A Debian netinstall with LXDE exhibited the same video problems when I upgraded to Testing. I did a fresh install with Stable and it was, well, stable. However, IceWeasel ESR was sluggish on Facebook and I found myself switching back and forth between Chromium for speed and IceWeasel when I need to use Flash. (Should have checked to see if a pepperflash plugin was available for Chromium.)
I wound up going back to what was already on the desktop when it came back to me: CentOS. No video tearing with the old reliable Gnome 2 desktop (Gnome 3 is an abomination. It’s like the Gnome developers looked at Windows 8 and said, “Pshaw. We can make a desktop suck worse than that. They ain’t seen nothin’ yet!) and CentOS is as stable as the day as long.
Same blessed problem with Firefox ESR, though – it’s just too sluggish! I tried to find some way to install Chrome but Google isn’t showing the Chromish love to old Linux kernels. A popular user repository installed an old version of Chromium and scripts for pepperflash. Problem was that pepperflash didn’t work.

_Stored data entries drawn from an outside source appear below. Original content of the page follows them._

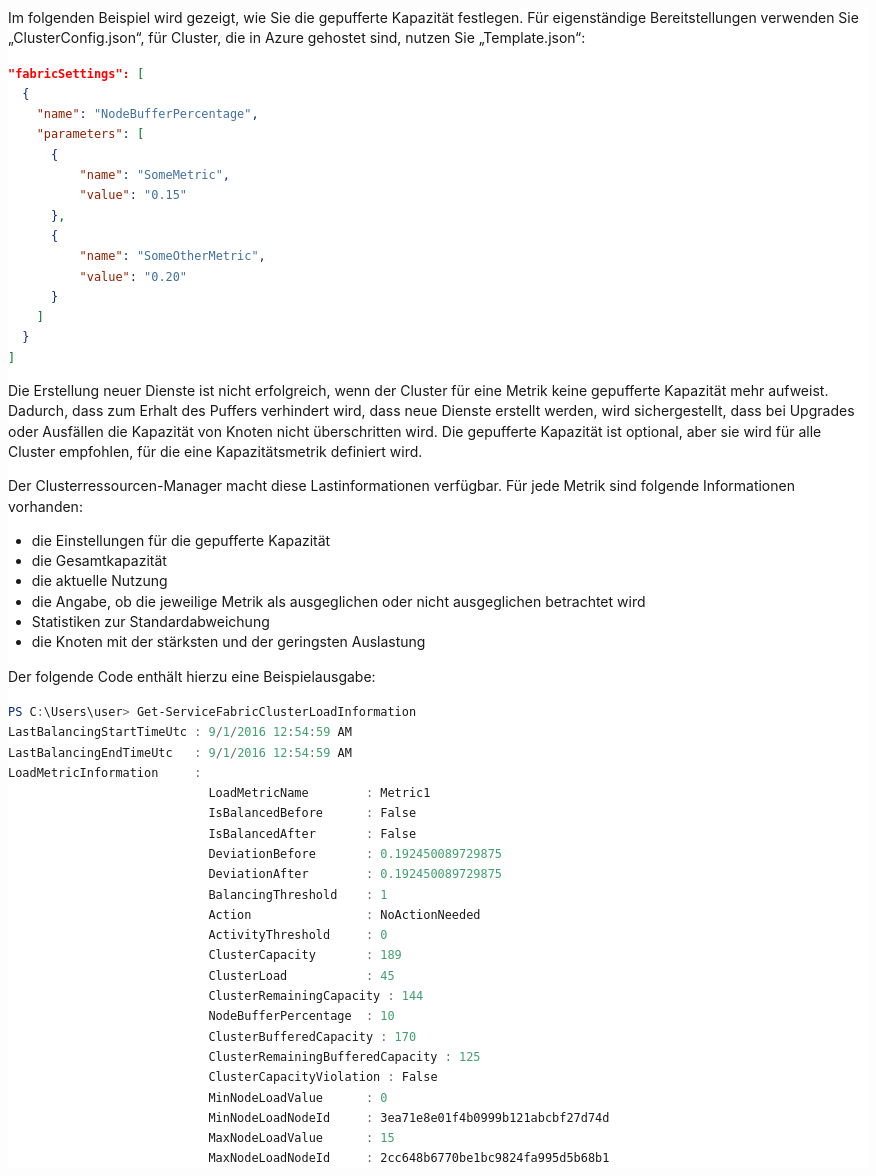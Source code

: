 Im folgenden Beispiel wird gezeigt, wie Sie die gepufferte Kapazität festlegen. Für eigenständige Bereitstellungen verwenden Sie „ClusterConfig.json“, für Cluster, die in Azure gehostet sind, nutzen Sie „Template.json“:

```json
"fabricSettings": [
  {
    "name": "NodeBufferPercentage",
    "parameters": [
      {
          "name": "SomeMetric",
          "value": "0.15"
      },
      {
          "name": "SomeOtherMetric",
          "value": "0.20"
      }
    ]
  }
]
```

Die Erstellung neuer Dienste ist nicht erfolgreich, wenn der Cluster für eine Metrik keine gepufferte Kapazität mehr aufweist. Dadurch, dass zum Erhalt des Puffers verhindert wird, dass neue Dienste erstellt werden, wird sichergestellt, dass bei Upgrades oder Ausfällen die Kapazität von Knoten nicht überschritten wird. Die gepufferte Kapazität ist optional, aber sie wird für alle Cluster empfohlen, für die eine Kapazitätsmetrik definiert wird.

Der Clusterressourcen-Manager macht diese Lastinformationen verfügbar. Für jede Metrik sind folgende Informationen vorhanden: 
- die Einstellungen für die gepufferte Kapazität
- die Gesamtkapazität
- die aktuelle Nutzung
- die Angabe, ob die jeweilige Metrik als ausgeglichen oder nicht ausgeglichen betrachtet wird
- Statistiken zur Standardabweichung
- die Knoten mit der stärksten und der geringsten Auslastung  
  
Der folgende Code enthält hierzu eine Beispielausgabe:

```PowerShell
PS C:\Users\user> Get-ServiceFabricClusterLoadInformation
LastBalancingStartTimeUtc : 9/1/2016 12:54:59 AM
LastBalancingEndTimeUtc   : 9/1/2016 12:54:59 AM
LoadMetricInformation     :
                            LoadMetricName        : Metric1
                            IsBalancedBefore      : False
                            IsBalancedAfter       : False
                            DeviationBefore       : 0.192450089729875
                            DeviationAfter        : 0.192450089729875
                            BalancingThreshold    : 1
                            Action                : NoActionNeeded
                            ActivityThreshold     : 0
                            ClusterCapacity       : 189
                            ClusterLoad           : 45
                            ClusterRemainingCapacity : 144
                            NodeBufferPercentage  : 10
                            ClusterBufferedCapacity : 170
                            ClusterRemainingBufferedCapacity : 125
                            ClusterCapacityViolation : False
                            MinNodeLoadValue      : 0
                            MinNodeLoadNodeId     : 3ea71e8e01f4b0999b121abcbf27d74d
                            MaxNodeLoadValue      : 15
                            MaxNodeLoadNodeId     : 2cc648b6770be1bc9824fa995d5b68b1
```
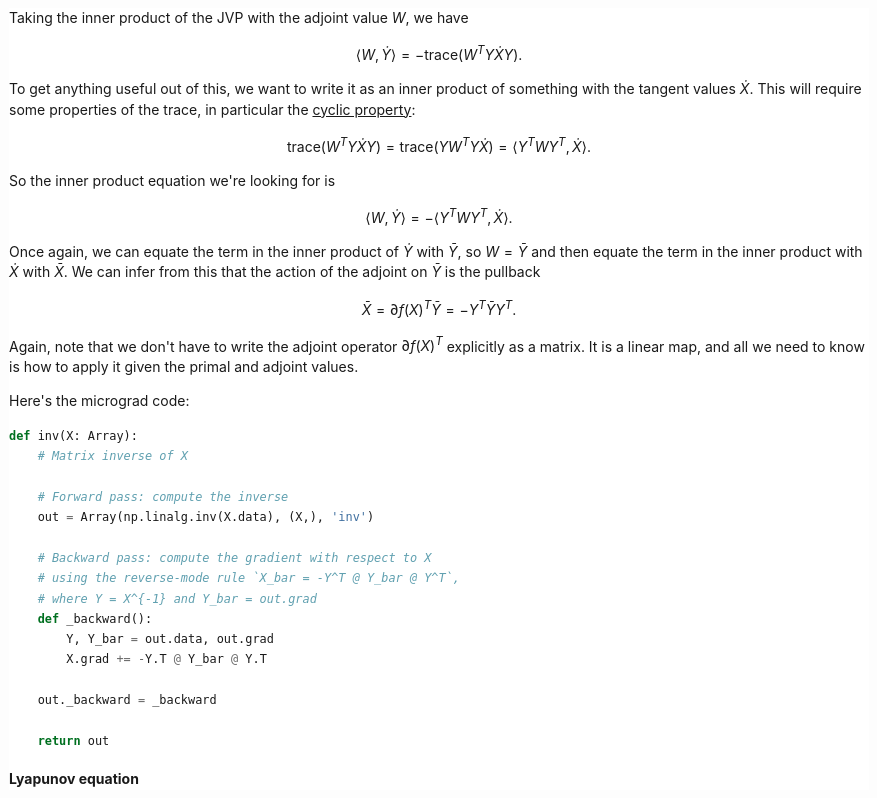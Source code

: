 Taking the inner product of the JVP with the adjoint value $W$, we have

$$
\langle W, \dot{Y} \rangle = -\mathrm{trace}\left(W^T Y \dot{X} Y\right).
$$

To get anything useful out of this, we want to write it as an inner product of something with the tangent values $\dot{X}$.
This will require some properties of the trace, in particular the [cyclic property](https://en.wikipedia.org/wiki/Trace_(linear_algebra)#Cyclic_property):

$$
\mathrm{trace}\left(W^T Y \dot{X} Y\right) = \mathrm{trace}\left(Y W^T Y \dot{X}\right) = \langle Y^T W Y^T , \dot{X} \rangle.
$$

So the inner product equation we're looking for is

$$
\langle W, \dot{Y} \rangle = - \langle Y^T W Y^T, \dot{X} \rangle.
$$

Once again, we can equate the term in the inner product of $\dot{Y}$ with $\bar{Y}$, so $W = \bar{Y}$ and then equate the term in the inner product with $\dot{X}$ with $\bar{X}$.
We can infer from this that the action of the adjoint on $\bar{Y}$ is the pullback

$$
\bar{X} = \partial f(X)^T \bar{Y} = - Y^T \bar{Y} Y^T.
$$

Again, note that we don't have to write the adjoint operator $\partial f(X)^T$ explicitly as a matrix.
It is a linear map, and all we need to know is how to apply it given the primal and adjoint values.

Here's the micrograd code:

```python
def inv(X: Array):
    # Matrix inverse of X

    # Forward pass: compute the inverse
    out = Array(np.linalg.inv(X.data), (X,), 'inv')

    # Backward pass: compute the gradient with respect to X
    # using the reverse-mode rule `X_bar = -Y^T @ Y_bar @ Y^T`,
    # where Y = X^{-1} and Y_bar = out.grad
    def _backward():
        Y, Y_bar = out.data, out.grad
        X.grad += -Y.T @ Y_bar @ Y.T

    out._backward = _backward

    return out
```

#### Lyapunov equation
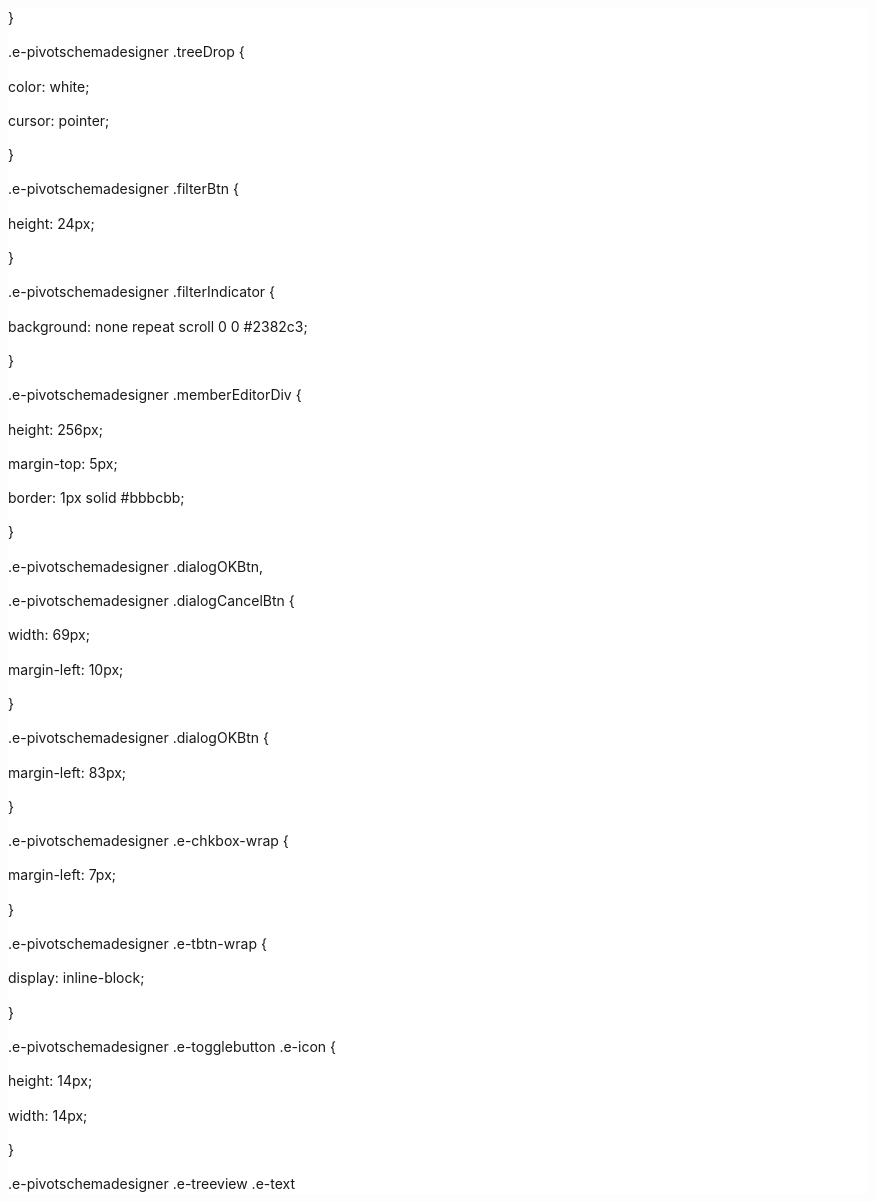 
}

.e-pivotschemadesigner .treeDrop 
{

  color: white;

  cursor: pointer;

}

.e-pivotschemadesigner .filterBtn 
{

  height: 24px;

}

.e-pivotschemadesigner .filterIndicator 
{

  background: none repeat scroll 0 0 #2382c3;

}

.e-pivotschemadesigner .memberEditorDiv 
{

  height: 256px;

  margin-top: 5px;

  border: 1px solid #bbbcbb;

}

.e-pivotschemadesigner .dialogOKBtn,

.e-pivotschemadesigner .dialogCancelBtn 
{

  width: 69px;

  margin-left: 10px;

}

.e-pivotschemadesigner .dialogOKBtn 
{

  margin-left: 83px;

}

.e-pivotschemadesigner .e-chkbox-wrap 
{

  margin-left: 7px;

}

.e-pivotschemadesigner .e-tbtn-wrap 
{

  display: inline-block;

}

.e-pivotschemadesigner .e-togglebutton .e-icon 
{

  height: 14px;

  width: 14px;

}

.e-pivotschemadesigner .e-treeview .e-text 
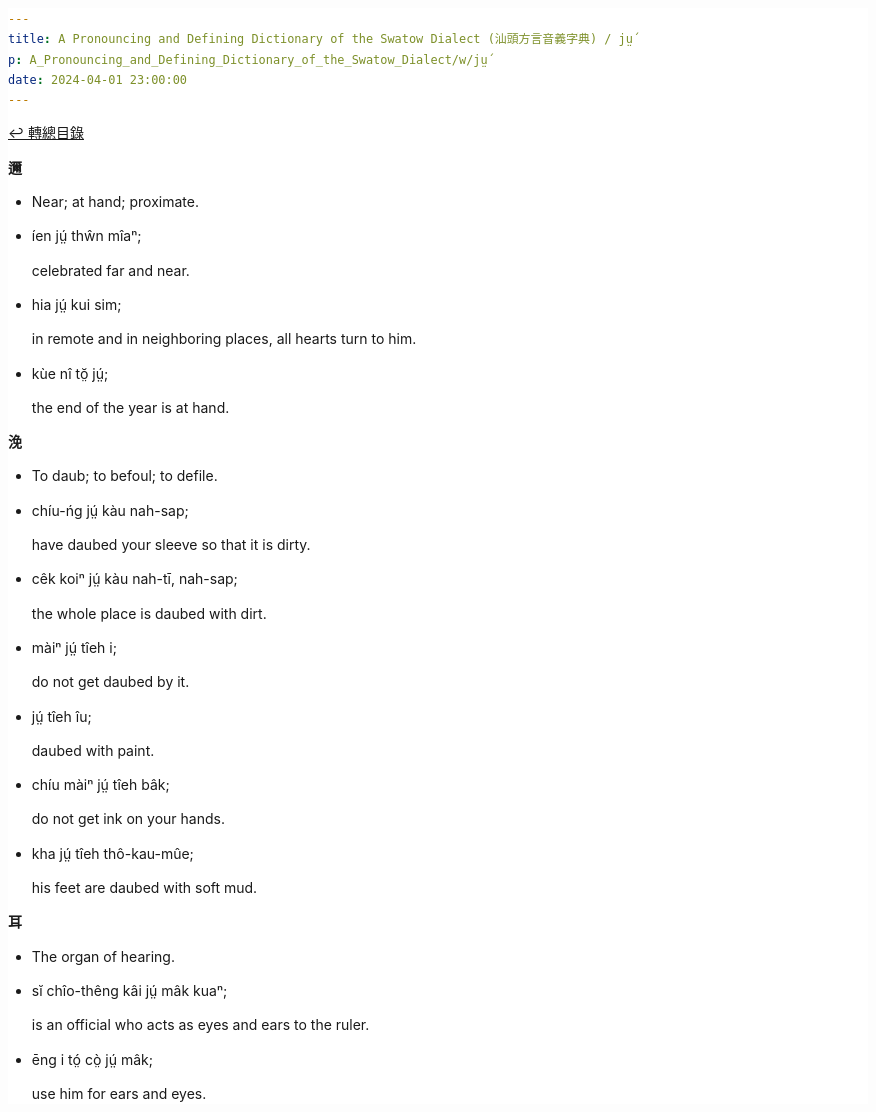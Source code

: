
 ```yaml
---
title: A Pronouncing and Defining Dictionary of the Swatow Dialect (汕頭方言音義字典) / jṳ́
p: A_Pronouncing_and_Defining_Dictionary_of_the_Swatow_Dialect/w/jṳ́
date: 2024-04-01 23:00:00
---
```


[↩️ 轉總目錄](/A_Pronouncing_and_Defining_Dictionary_of_the_Swatow_Dialect)


**邇**
- Near; at hand; proximate.

- íen jṳ́ thŵn mîaⁿ;

  celebrated far and near.

- hia jṳ́ kui sim;

  in remote and in neighboring places, all hearts turn to him.

- kùe nî tŏ̤ jṳ́;

  the end of the year is at hand.

**浼**
- To daub; to befoul; to defile.

- chíu-ńg jṳ́ kàu nah-sap;

  have daubed your sleeve so that it is dirty.

- cêk koiⁿ jṳ́ kàu nah-tī, nah-sap;

  the whole place is daubed with dirt.

- màiⁿ jṳ́ tîeh i;

  do not get daubed by it.

- jṳ́ tîeh îu;

  daubed with paint.

- chíu màiⁿ jṳ́ tîeh bâk;

  do not get ink on your hands.

- kha jṳ́ tîeh thô-kau-mûe;

  his feet are daubed with soft mud.

**耳**
- The organ of hearing.

- sĭ chîo-thêng kâi jṳ́ mâk kuaⁿ;

  is an official who acts as eyes and ears to the ruler.

- ēng i tó̤ cò̤ jṳ́ mâk;

  use him for ears and eyes.
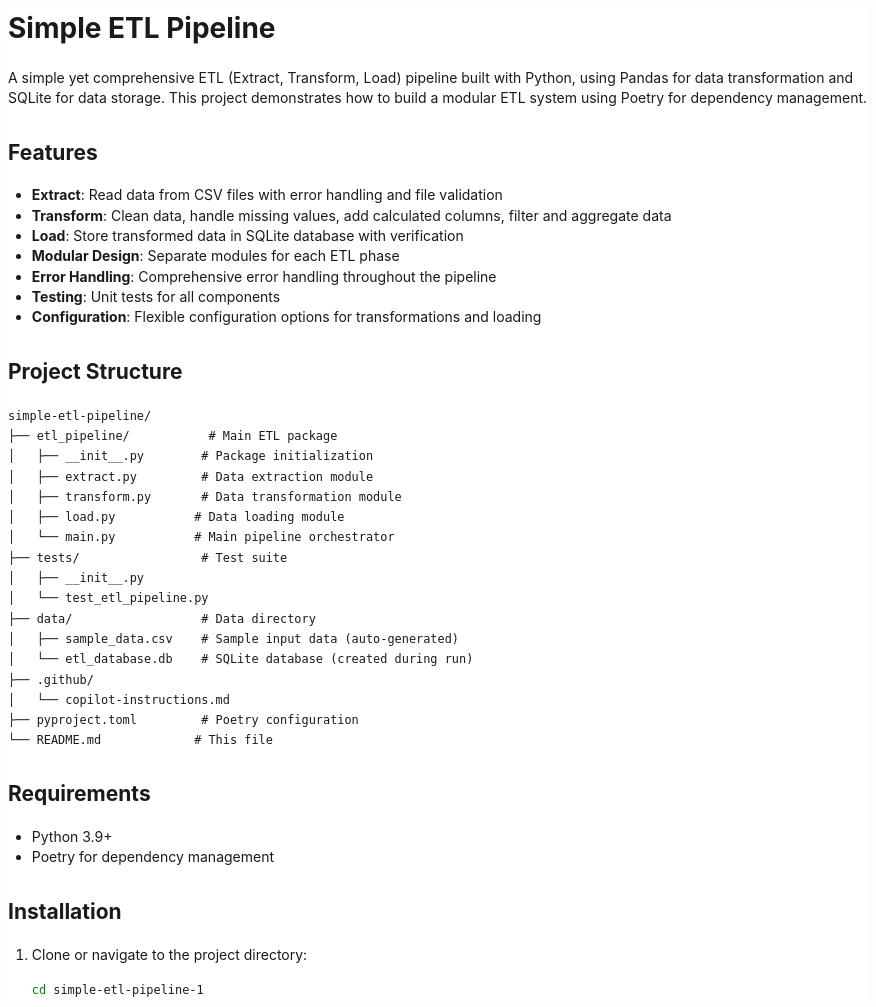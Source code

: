 # Simple ETL Pipeline

A simple yet comprehensive ETL (Extract, Transform, Load) pipeline built with Python, using Pandas for data transformation and SQLite for data storage. This project demonstrates how to build a modular ETL system using Poetry for dependency management.

## Features

- **Extract**: Read data from CSV files with error handling and file validation
- **Transform**: Clean data, handle missing values, add calculated columns, filter and aggregate data
- **Load**: Store transformed data in SQLite database with verification
- **Modular Design**: Separate modules for each ETL phase
- **Error Handling**: Comprehensive error handling throughout the pipeline
- **Testing**: Unit tests for all components
- **Configuration**: Flexible configuration options for transformations and loading

## Project Structure

```
simple-etl-pipeline/
├── etl_pipeline/           # Main ETL package
│   ├── __init__.py        # Package initialization
│   ├── extract.py         # Data extraction module
│   ├── transform.py       # Data transformation module
│   ├── load.py           # Data loading module
│   └── main.py           # Main pipeline orchestrator
├── tests/                 # Test suite
│   ├── __init__.py
│   └── test_etl_pipeline.py
├── data/                  # Data directory
│   ├── sample_data.csv    # Sample input data (auto-generated)
│   └── etl_database.db    # SQLite database (created during run)
├── .github/
│   └── copilot-instructions.md
├── pyproject.toml         # Poetry configuration
└── README.md             # This file
```

## Requirements

- Python 3.9+
- Poetry for dependency management

## Installation

1. Clone or navigate to the project directory:

   ```bash
   cd simple-etl-pipeline-1
   ```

Which left me with the nuclear option: Arch. This distro’s installation process isn’t as scary as Linux From Scratch or FreeBSD but it’s not for the faint of heart. I had tried to install Arch at some earlier point in this saga but it refused to boot despite having been on the same machine in years past. My problem was likely rooted in trying to preserve my /home partition in the install process to avoid having my old data wiped out. I rsynced my home onto an external hard drive, wound up using GParted to partition the eMachine’s drive to Arch’s liking, and made it through the install process.
After several hours of pain and suffering (most of which involved trying to figure why the flip the USB drives wouldn’t automount), I had a working, lightweight LXDE desktop. It didn’t come with Firefox (Arch doesn’t come with much of anything; you build it yourself) so I installed Chromium and a working (!) pepperflash plugin from the AUR for speedy browsing. And there haven’t been any video issues thus far but it’s only been a few days.
Arch is a bleeding edge, rolling release so maintenance will definitely be required. At this point, however, I’m a happy camper. Everything is working the way it’s supposed to and the old desktop is almost speedy when unburdened by extraneous cruft. (Well, it’s not like I’m using it for video editing.) My digital life is good.
There may be a full write up on my Arch experience in the future. It’s a fun distro but bleeding edginess can sometimes cause kiniption fits. We’ll see how things work out.